> TASK BRIEF
Look through the data and write out every line with the word "frameworks" in it.

> MATERIALS PROVIDED
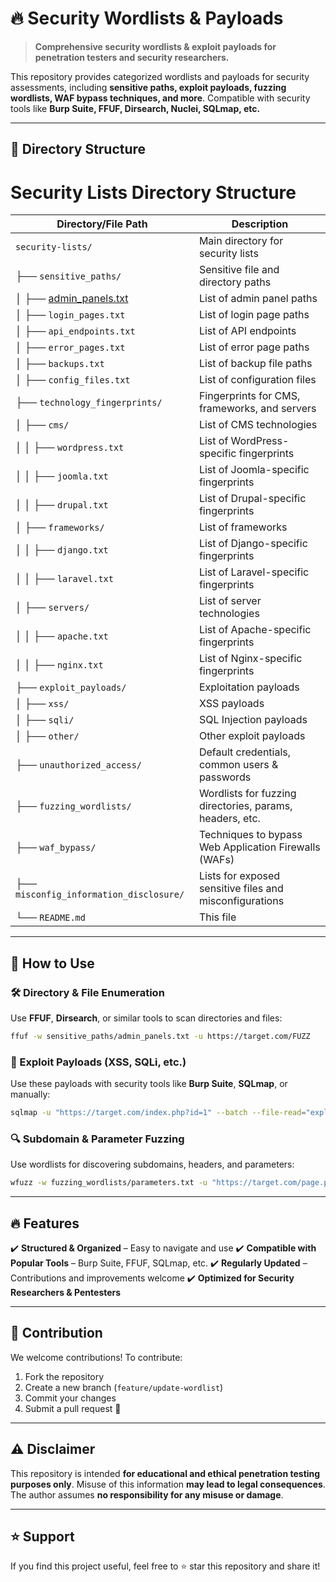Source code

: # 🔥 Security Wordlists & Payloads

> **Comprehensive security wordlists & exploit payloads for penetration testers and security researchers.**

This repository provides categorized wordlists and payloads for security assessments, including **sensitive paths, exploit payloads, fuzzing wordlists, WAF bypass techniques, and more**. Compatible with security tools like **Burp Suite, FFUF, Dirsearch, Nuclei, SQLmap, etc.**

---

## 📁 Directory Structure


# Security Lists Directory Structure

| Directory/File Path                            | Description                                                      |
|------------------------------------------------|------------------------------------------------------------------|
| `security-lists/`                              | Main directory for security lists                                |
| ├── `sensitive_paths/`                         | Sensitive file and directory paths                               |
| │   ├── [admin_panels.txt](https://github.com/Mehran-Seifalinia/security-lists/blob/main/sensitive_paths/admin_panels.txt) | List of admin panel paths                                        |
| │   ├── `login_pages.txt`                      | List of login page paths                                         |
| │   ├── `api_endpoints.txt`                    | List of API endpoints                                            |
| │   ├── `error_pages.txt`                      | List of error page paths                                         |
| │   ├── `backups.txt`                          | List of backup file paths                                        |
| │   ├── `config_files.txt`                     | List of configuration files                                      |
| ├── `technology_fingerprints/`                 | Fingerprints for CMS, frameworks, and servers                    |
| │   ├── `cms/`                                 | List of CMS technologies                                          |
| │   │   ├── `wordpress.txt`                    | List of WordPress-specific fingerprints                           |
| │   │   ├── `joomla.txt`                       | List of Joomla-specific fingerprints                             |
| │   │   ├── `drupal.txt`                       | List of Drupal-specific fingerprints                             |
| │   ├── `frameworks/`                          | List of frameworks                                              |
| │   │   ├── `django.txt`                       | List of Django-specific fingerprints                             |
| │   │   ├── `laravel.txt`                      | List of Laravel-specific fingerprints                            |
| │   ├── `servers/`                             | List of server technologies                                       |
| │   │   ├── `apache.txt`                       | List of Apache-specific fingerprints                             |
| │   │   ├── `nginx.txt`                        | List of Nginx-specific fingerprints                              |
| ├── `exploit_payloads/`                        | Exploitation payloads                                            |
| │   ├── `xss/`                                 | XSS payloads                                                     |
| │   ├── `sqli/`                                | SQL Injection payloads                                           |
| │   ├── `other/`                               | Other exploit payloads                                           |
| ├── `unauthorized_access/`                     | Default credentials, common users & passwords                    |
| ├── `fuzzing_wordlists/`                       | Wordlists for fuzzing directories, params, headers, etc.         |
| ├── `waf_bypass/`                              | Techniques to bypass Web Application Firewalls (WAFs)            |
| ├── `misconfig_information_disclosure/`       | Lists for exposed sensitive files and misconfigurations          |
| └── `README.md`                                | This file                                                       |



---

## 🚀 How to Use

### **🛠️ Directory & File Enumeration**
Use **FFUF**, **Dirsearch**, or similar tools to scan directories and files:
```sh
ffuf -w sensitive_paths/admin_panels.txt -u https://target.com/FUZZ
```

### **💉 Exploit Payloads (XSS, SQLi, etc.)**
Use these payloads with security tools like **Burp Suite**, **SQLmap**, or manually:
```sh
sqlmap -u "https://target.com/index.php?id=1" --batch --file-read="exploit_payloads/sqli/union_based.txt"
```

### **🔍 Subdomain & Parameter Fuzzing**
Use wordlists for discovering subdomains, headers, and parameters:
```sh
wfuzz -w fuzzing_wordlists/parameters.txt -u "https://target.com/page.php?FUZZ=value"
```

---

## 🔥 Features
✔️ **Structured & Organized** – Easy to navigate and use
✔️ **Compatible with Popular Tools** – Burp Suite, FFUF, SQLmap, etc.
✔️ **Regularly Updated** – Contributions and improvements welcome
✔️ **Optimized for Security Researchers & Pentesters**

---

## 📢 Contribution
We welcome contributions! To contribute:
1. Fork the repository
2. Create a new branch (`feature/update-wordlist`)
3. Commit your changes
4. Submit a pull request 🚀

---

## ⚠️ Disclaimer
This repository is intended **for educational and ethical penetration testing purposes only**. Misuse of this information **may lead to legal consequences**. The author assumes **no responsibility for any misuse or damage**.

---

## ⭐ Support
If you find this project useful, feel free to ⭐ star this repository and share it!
---
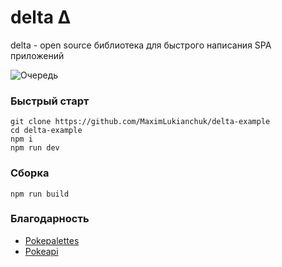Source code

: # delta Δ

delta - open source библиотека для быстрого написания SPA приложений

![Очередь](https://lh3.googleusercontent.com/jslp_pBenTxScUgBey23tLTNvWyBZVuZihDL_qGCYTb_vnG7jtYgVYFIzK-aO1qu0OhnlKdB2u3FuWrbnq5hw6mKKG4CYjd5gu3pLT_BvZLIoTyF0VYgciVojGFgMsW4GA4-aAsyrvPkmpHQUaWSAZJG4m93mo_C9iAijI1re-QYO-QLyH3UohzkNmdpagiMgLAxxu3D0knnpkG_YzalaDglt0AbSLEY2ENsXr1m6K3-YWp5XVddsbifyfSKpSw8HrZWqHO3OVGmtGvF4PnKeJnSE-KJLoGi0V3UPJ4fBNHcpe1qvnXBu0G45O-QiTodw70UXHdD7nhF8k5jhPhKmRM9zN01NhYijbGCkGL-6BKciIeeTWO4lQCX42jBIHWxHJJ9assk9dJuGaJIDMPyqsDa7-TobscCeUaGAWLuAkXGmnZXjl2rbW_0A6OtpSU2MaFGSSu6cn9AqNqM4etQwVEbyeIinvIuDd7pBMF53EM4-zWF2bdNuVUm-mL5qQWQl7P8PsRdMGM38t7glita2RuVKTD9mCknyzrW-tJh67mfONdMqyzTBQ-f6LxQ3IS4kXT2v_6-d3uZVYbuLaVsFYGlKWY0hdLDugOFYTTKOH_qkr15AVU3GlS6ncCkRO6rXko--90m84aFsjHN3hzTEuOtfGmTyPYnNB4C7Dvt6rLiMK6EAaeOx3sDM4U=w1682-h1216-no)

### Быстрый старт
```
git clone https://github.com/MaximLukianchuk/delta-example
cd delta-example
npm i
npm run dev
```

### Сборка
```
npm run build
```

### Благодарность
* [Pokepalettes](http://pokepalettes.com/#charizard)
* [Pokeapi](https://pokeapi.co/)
--
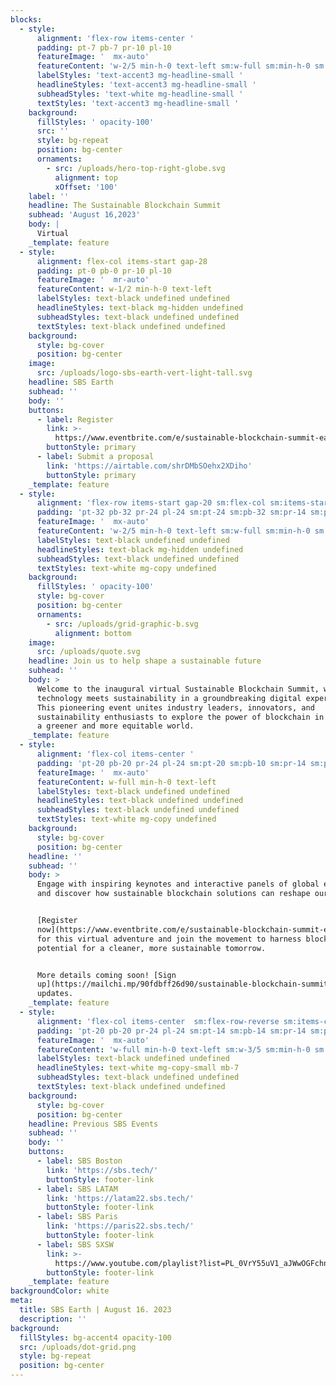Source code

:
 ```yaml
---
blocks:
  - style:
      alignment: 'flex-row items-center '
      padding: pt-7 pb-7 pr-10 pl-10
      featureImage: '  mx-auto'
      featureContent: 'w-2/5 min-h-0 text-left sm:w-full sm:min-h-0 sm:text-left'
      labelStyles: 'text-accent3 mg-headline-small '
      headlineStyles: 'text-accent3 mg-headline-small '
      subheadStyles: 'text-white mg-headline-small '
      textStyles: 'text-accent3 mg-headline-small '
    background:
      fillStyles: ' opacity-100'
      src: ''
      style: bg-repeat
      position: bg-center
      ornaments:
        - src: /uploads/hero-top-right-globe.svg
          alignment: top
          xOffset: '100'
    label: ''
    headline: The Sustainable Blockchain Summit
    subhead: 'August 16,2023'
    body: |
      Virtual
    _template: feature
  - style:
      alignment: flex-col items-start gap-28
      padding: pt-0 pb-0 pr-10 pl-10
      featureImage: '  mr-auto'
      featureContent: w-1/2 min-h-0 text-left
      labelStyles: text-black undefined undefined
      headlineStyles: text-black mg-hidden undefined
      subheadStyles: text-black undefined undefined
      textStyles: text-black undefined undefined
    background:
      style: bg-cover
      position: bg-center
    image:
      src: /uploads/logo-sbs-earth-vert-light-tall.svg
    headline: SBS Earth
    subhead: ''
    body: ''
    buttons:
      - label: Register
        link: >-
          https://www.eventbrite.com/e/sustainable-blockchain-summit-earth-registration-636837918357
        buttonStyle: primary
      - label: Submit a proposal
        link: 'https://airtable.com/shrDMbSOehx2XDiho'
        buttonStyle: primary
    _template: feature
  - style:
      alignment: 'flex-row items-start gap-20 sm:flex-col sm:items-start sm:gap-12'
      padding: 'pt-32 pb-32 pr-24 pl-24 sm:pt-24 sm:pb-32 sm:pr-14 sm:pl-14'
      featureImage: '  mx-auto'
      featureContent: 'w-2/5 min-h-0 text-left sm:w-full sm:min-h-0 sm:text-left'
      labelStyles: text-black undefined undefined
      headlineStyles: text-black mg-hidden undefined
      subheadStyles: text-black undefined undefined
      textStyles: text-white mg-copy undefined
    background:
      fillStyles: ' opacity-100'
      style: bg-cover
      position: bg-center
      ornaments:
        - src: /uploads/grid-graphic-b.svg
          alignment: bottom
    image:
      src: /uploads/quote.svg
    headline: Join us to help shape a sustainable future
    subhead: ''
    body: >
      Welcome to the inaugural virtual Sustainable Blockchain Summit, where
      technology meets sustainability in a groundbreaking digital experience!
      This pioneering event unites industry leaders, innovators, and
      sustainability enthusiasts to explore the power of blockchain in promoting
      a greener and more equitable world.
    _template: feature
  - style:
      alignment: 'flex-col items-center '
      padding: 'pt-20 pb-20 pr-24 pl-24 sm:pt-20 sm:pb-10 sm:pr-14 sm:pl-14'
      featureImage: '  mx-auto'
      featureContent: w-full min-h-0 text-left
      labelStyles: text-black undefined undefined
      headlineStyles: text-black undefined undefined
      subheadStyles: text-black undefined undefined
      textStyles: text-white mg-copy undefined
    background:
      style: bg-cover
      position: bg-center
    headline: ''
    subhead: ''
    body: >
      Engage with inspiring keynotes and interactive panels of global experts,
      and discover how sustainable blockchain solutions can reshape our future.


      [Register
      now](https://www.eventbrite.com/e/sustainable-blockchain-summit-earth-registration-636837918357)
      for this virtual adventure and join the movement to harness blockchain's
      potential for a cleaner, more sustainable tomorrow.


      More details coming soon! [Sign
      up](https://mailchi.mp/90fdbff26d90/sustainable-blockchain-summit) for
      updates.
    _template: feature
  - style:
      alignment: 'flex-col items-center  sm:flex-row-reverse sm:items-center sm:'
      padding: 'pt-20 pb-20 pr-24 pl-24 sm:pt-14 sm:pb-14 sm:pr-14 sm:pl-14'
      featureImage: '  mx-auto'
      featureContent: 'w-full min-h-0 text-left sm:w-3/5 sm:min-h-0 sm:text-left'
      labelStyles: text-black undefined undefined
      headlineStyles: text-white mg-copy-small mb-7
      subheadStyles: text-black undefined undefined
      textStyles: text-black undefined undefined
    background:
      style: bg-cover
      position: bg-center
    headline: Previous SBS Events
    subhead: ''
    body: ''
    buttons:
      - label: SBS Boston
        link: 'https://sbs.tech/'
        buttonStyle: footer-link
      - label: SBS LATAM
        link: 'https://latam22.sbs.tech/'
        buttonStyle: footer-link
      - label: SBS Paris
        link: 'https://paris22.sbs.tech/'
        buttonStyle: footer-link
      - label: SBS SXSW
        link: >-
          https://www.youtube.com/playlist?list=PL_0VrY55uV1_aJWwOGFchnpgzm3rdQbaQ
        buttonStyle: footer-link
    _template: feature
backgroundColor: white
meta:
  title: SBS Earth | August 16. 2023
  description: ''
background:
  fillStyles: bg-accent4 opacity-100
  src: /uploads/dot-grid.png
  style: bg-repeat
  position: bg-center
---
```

> WRITTEN REPLY
| ├── `technology_fingerprints/`                 | Fingerprints for CMS, frameworks, and servers                    |
| │   ├── `frameworks/`                          | List of frameworks                                              |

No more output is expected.